Of all the lines in this material, how many have the word "React"? Give only the number.

» Data excerpts
____________

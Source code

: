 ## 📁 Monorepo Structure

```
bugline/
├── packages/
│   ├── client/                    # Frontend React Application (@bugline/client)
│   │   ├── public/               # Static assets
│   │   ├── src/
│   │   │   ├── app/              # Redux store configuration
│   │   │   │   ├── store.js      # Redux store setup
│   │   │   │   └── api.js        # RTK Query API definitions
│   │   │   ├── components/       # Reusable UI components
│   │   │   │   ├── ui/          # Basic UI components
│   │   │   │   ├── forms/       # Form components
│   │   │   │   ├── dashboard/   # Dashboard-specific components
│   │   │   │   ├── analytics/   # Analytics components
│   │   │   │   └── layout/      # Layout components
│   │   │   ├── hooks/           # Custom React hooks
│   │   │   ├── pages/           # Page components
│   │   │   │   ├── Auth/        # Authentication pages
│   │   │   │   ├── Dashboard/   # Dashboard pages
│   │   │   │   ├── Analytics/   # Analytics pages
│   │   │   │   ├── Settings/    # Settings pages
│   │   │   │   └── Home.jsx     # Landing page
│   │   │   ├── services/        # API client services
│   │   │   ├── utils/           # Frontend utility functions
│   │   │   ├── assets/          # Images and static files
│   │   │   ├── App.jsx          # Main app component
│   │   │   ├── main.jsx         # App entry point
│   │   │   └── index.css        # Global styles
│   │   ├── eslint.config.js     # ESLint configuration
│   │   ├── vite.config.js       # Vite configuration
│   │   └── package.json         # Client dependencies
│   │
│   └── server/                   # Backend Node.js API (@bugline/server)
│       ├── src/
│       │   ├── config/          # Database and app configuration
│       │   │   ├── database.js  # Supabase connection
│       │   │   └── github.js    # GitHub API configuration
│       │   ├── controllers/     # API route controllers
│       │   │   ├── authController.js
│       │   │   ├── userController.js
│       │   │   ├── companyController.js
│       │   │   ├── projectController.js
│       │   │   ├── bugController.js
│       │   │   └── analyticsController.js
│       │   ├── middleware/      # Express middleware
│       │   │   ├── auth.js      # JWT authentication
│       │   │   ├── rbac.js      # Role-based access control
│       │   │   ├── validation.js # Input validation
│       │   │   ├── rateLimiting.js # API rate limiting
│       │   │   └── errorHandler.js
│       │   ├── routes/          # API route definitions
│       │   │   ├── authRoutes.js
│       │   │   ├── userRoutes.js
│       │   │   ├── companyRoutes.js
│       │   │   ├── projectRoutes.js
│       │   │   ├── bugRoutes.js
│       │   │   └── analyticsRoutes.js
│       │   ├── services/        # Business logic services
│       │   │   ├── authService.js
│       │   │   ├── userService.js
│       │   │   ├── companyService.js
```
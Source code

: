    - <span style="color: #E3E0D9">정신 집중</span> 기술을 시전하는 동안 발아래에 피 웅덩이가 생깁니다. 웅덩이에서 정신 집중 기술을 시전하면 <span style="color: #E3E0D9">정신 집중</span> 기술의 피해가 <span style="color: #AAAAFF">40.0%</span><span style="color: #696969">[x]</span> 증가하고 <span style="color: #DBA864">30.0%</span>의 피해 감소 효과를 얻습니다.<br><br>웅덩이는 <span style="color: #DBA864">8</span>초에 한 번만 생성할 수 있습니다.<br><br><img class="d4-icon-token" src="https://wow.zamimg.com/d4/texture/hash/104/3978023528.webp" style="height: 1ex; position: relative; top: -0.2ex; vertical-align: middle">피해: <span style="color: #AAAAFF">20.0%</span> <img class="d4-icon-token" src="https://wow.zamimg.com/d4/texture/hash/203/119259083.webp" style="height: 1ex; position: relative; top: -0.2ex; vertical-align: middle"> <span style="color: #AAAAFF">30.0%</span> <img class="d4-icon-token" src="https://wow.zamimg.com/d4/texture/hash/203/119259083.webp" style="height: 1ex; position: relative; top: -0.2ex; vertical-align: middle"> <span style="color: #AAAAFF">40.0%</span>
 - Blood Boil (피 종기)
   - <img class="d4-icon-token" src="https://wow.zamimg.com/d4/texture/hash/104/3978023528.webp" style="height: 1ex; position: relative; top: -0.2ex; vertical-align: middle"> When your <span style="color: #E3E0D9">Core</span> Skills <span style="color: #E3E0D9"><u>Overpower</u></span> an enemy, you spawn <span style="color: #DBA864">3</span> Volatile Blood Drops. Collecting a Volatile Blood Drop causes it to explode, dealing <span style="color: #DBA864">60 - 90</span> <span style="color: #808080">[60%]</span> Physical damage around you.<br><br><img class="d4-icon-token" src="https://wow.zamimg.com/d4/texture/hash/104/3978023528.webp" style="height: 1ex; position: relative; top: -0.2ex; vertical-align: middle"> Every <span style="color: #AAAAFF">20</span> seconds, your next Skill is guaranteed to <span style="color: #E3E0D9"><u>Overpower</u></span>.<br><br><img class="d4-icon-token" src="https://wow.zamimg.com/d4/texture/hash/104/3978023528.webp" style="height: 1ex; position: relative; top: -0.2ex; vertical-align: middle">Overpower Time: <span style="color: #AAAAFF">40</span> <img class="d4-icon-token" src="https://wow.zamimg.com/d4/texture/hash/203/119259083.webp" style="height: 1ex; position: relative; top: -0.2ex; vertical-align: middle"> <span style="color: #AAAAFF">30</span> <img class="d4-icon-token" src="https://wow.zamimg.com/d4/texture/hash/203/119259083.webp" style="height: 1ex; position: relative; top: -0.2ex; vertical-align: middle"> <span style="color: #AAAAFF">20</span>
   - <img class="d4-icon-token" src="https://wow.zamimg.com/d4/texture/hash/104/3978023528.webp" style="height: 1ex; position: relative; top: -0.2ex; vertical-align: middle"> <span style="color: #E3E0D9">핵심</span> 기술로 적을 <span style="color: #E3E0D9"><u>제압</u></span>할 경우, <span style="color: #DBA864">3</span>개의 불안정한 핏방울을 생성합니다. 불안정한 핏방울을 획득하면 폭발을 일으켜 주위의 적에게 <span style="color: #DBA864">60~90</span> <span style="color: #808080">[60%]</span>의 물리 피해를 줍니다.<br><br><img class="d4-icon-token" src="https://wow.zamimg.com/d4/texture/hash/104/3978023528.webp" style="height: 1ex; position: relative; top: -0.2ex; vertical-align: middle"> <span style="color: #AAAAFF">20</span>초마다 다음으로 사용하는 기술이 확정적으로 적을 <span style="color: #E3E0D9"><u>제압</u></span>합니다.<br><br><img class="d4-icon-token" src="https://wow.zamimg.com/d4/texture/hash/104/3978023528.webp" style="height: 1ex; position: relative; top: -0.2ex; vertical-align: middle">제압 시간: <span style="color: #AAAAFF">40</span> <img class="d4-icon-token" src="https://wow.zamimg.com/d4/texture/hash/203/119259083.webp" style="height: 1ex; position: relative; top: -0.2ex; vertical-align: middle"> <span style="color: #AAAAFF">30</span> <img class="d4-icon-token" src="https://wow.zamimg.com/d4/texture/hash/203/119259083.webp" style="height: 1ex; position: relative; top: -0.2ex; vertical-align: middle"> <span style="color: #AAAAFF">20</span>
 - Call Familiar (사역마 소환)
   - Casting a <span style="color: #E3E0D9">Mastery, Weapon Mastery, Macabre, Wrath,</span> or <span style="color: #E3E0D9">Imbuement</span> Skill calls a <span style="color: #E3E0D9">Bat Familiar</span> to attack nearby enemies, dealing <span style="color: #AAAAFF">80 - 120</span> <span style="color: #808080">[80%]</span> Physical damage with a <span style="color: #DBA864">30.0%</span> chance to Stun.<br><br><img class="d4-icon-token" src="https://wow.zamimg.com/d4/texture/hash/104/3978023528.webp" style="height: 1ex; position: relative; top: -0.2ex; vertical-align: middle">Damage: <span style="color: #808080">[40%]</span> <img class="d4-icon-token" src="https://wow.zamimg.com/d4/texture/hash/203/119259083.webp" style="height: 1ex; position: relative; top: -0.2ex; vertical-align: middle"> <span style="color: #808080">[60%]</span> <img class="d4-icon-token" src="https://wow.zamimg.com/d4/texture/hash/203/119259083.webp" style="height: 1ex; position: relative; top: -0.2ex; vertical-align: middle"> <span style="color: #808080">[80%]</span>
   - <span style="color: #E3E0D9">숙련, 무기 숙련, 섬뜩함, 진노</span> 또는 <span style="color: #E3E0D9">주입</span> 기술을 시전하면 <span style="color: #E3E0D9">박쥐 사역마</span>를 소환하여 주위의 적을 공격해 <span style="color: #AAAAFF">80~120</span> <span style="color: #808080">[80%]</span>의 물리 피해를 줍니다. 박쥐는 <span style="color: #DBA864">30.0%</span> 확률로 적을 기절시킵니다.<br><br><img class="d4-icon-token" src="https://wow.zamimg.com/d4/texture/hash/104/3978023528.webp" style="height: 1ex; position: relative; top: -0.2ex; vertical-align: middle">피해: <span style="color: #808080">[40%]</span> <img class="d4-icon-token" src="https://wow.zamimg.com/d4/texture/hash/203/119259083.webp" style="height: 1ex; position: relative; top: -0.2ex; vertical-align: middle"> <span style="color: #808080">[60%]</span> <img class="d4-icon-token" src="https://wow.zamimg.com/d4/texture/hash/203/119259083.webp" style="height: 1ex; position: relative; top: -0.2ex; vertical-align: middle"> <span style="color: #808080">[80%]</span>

____________

» Written solution
2